İran bundan sonra ne yapabilir?

Orta Doğu daha fazla gerilime hazırlanırken Tahran'ın seçenekleri neler?

Foreign Policy Genel Yayın Yönetmeni Ravi Agrawal'in Orta Doğu uzmanı Trita Parsi ile gerçekleştirdiği bu söyleşi Mepa News okurları için Türkçeleştirilmiştir.


Tüm Orta Doğu şu anda bir konuda hemfikir olabilir: Büyük bir şey yaklaşıyor. Havayolu şirketleri İran, İsrail ve Lübnan'daki büyük şehirlere olan uçuşlarını iptal ederken, 10 aydır bölgeyi çalkalayan çatışmada yeni bir tırmanma bekliyorlar.
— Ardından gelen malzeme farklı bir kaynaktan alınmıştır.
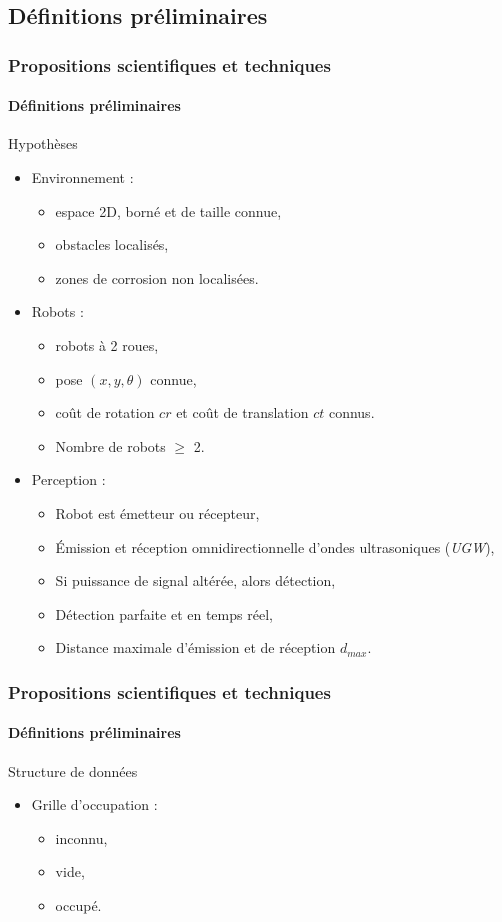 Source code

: \documentclass{beamer}
\begin{document}
		\subsection{Définitions préliminaires}
			\begin{frame}[shrink=5]
				\frametitle{Propositions scientifiques et techniques}
				\framesubtitle{Définitions préliminaires}
				\begin{block}{Hypothèses}
					\begin{itemize}
						\item Environnement :
						\begin{itemize}
							\item espace 2D, borné et de taille connue,
							\item obstacles localisés,
							\item zones de corrosion non localisées.
						\end{itemize}
						\item Robots :
						\begin{itemize}
							\item robots à 2 roues,
							\item pose $(x, y, \theta)$ connue,
							\item coût de rotation $cr$ et coût de translation $ct$ connus.
							\item Nombre de robots $\ge$ 2.
						\end{itemize}
						\item Perception :
						\begin{itemize}
							\item Robot est émetteur ou récepteur,
							\item Émission et réception omnidirectionnelle d'ondes ultrasoniques (\textit{UGW}),
							\item Si puissance de signal altérée, alors détection,
							\item Détection parfaite et en temps réel,
							\item Distance maximale d'émission et de réception $d_{max}$.
						\end{itemize}
					\end{itemize}
				\end{block}
			\end{frame}
			\begin{frame}
				\frametitle{Propositions scientifiques et techniques}
				\framesubtitle{Définitions préliminaires}
				\begin{block}{Structure de données}
					\begin{itemize}
						\item Grille d'occupation :
						\begin{itemize}
							\item inconnu,
							\item vide,
							\item occupé.
						\end{itemize}
					\end{itemize}
				\end{block}
			\end{frame}
\end{document}
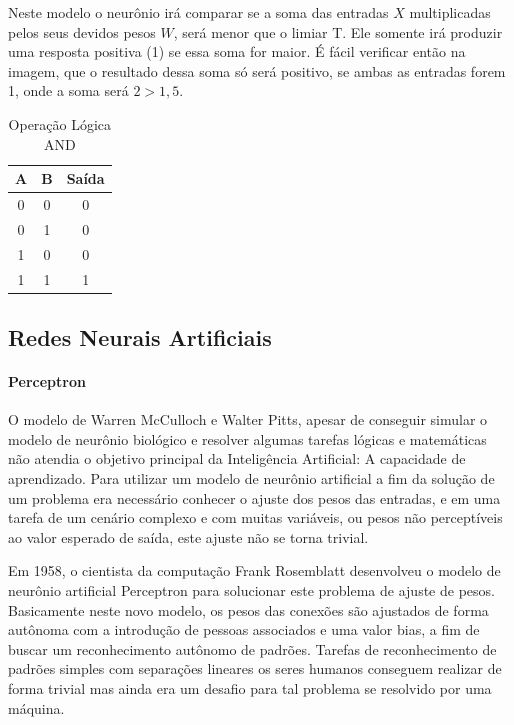 \documentclass[	12pt, Times, openright, twoside, a4paper, english, brazil]{abntex2}
\begin{document}
            Neste modelo o neurônio irá comparar se a soma das entradas $X$ multiplicadas pelos seus devidos pesos $W$, será menor que o limiar T. Ele somente irá produzir uma resposta positiva (1) se essa soma for maior. É fácil verificar então na imagem, que o resultado dessa soma só será positivo, se ambas as entradas forem 1, onde a soma será $2>1,5$.

            \begin{table}[!ht]
            \centering
            \caption{Operação Lógica AND} \label{tab:and}
              \begin{tabular}{|c|c|c|}
                  \hline  \textbf{A} & \textbf{B} &  \textbf{Saída}\\
                  \hline 0 & 0 & 0\\
                  \hline 0 & 1 & 0\\
                  \hline 1 & 0 & 0\\
                  \hline 1 & 1 & 1\\
                  \hline 
              \end{tabular}
            \end{table}

        \subsection{Redes Neurais Artificiais}
          \paragraph*{Perceptron}
            O modelo de Warren McCulloch e Walter Pitts, apesar de conseguir simular o modelo de neurônio biológico e resolver algumas tarefas lógicas e matemáticas não atendia o objetivo principal da Inteligência Artificial: A capacidade de aprendizado.
            Para utilizar um modelo de neurônio artificial a fim da solução de um problema era necessário conhecer o ajuste dos pesos das entradas, e em uma tarefa de um cenário complexo e com muitas variáveis, ou pesos não perceptíveis ao valor esperado de saída, este ajuste não se torna trivial.
            
            Em 1958, o cientista da computação Frank Rosemblatt desenvolveu o modelo de neurônio artificial Perceptron para solucionar este problema de ajuste de pesos.
            Basicamente neste novo modelo, os pesos das conexões são ajustados de forma autônoma com a introdução de pessoas associados e uma valor bias, a fim de buscar um reconhecimento autônomo de padrões. Tarefas de reconhecimento de padrões simples com separações lineares os seres humanos conseguem realizar de forma trivial mas ainda era um desafio para tal problema se resolvido por uma máquina.
\end{document}
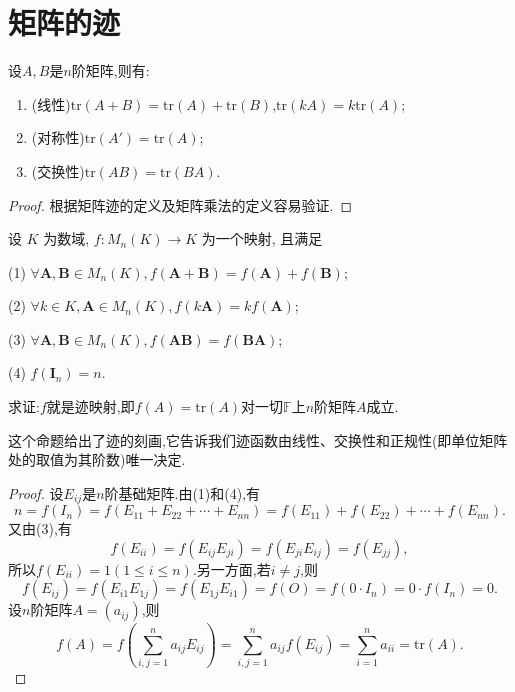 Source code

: \documentclass[../../main.tex]{subfiles}
\begin{document}
\section{矩阵的迹}

\begin{proposition}[矩阵迹的性质]\label{proposition:矩阵矩阵迹的性质}
设\(A,B\)是\(n\)阶矩阵,则有:
\begin{enumerate}
\item (线性)\(\mathrm{tr}(A + B)=\mathrm{tr}(A)+\mathrm{tr}(B)\),\(\mathrm{tr}(kA)=k\mathrm{tr}(A)\);
\item (对称性)\(\mathrm{tr}(A')=\mathrm{tr}(A)\);
\item (交换性)\(\mathrm{tr}(AB)=\mathrm{tr}(BA)\).
\end{enumerate}
\end{proposition}
\begin{proof}
根据矩阵迹的定义及矩阵乘法的定义容易验证.

\end{proof}

\begin{proposition}[矩阵迹的刻画]\label{proposition:矩阵迹的刻画}
设 \( K \) 为数域, \( f: M_n(K) \to K \) 为一个映射, 且满足

(1) \( \forall \boldsymbol{A}, \boldsymbol{B} \in M_n(K), f(\boldsymbol{A} + \boldsymbol{B}) = f(\boldsymbol{A}) + f(\boldsymbol{B}) \);

(2) \( \forall k \in K, \boldsymbol{A} \in M_n(K), f(k\boldsymbol{A}) = kf(\boldsymbol{A}) \);

(3) \( \forall \boldsymbol{A}, \boldsymbol{B} \in M_n(K), f(\boldsymbol{AB}) = f(\boldsymbol{BA}) \);

(4) \( f(\boldsymbol{I}_n) = n \).

求证:\(f\)就是迹映射,即\(f(A)=\mathrm{tr}(A)\)对一切\(\mathbb{F}\)上\(n\)阶矩阵\(A\)成立.
\end{proposition}
\begin{note}
这个命题给出了迹的刻画,它告诉我们迹函数由线性、交换性和正规性(即单位矩阵处的取值为其阶数)唯一决定.
\end{note}
\begin{proof}
设\(E_{ij}\)是\(n\)阶基础矩阵.由(1)和(4),有
\[
n = f(I_n)=f(E_{11}+E_{22}+\cdots+E_{nn})=f(E_{11})+f(E_{22})+\cdots+f(E_{nn}).
\]
又由(3),有
\[
f(E_{ii})=f(E_{ij}E_{ji})=f(E_{ji}E_{ij})=f(E_{jj}),
\]
所以\(f(E_{ii}) = 1(1\leqslant  i\leqslant  n)\).另一方面,若\(i\neq j\),则
\[
f(E_{ij})=f(E_{i1}E_{1j})=f(E_{1j}E_{i1})=f(O)=f(0\cdot I_n)=0\cdot f(I_n)=0.
\]
设\(n\)阶矩阵\(A=(a_{ij})\),则
\[
f(A)=f\left(\sum_{i,j = 1}^{n}a_{ij}E_{ij}\right)=\sum_{i,j = 1}^{n}a_{ij}f(E_{ij})=\sum_{i = 1}^{n}a_{ii}=\mathrm{tr}(A).
\]

\end{proof}
\end{document}
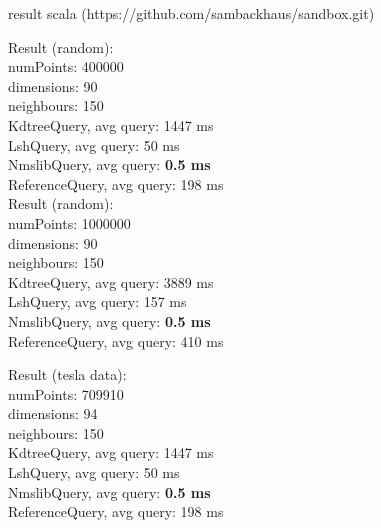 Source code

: \documentclass[xcolor=dvipsnames, aspectratio=1610]{beamer}
\newcommand{\alertA}[1]{\color{alertAcolor}#1\color{Black}}
\begin{document}
\begin{frame}[fragile]{result scala (https://github.com/sambackhaus/sandbox.git)} 
\linespread{1}\scriptsize{
\begin{minipage}{0.48\textwidth}  
\begin{flushleft}
Result (random):\\
numPoints: 400000\\
dimensions: 90\\
neighbours: 150\\

KdtreeQuery, avg query: 1447 ms\\
LshQuery, avg query: 50 ms\\
NmslibQuery, avg query: {\alertA{\bf{0.5 ms}}}\\
ReferenceQuery, avg query: 198 ms\\
\vspace{1cm}
Result (random):\\
numPoints: 1000000\\
dimensions: 90\\
neighbours: 150\\

KdtreeQuery, avg query: 3889 ms\\
LshQuery, avg query: 157 ms\\
NmslibQuery, avg query: {\alertA{\bf{ 0.5 ms}}} \\
ReferenceQuery, avg query: 410 ms
\end{flushleft}
\end{minipage}
\begin{minipage}{0.48\textwidth}  

\begin{flushleft}
Result (tesla data):\\
numPoints: 709910\\
dimensions: 94\\
neighbours: 150\\

KdtreeQuery, avg query: 1447 ms\\
LshQuery, avg query: 50 ms\\
NmslibQuery, avg query: {\alertA{\bf{0.5 ms}}}\\
ReferenceQuery, avg query: 198 ms\\
\end{flushleft}
\end{minipage}
}
\end{frame}
\end{document}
Bu endişenin en önemli nedeni geçen hafta İsrail'in, İran'ın yeni cumhurbaşkanının yemin töreni için Tahran'da bulunan Hamas'ın siyasi lideri İsmail Heniye'ye suikast düzenlemesinden kaynaklanıyor. Bu suikast Tahran için küçük düşürücü bir istihbarat başarısızlığı anlamına geliyordu. Ve İran'ın vekil ağındaki bir diğer grup olan Hizbullah'ın üst düzey bir komutanının Beyrut'ta bir İsrail saldırısında öldürülmesinden sadece birkaç gün sonra gerçekleşti.

İran ve ona bağlı örgütler karşılık verme sözü verdiler ancak hangi seçenekleri kullanacakları ve bu misillemenin bölgedeki güçleri tehlikeli bir çatışma sarmalına sürükleyip sürüklemeyeceği açık bir soru.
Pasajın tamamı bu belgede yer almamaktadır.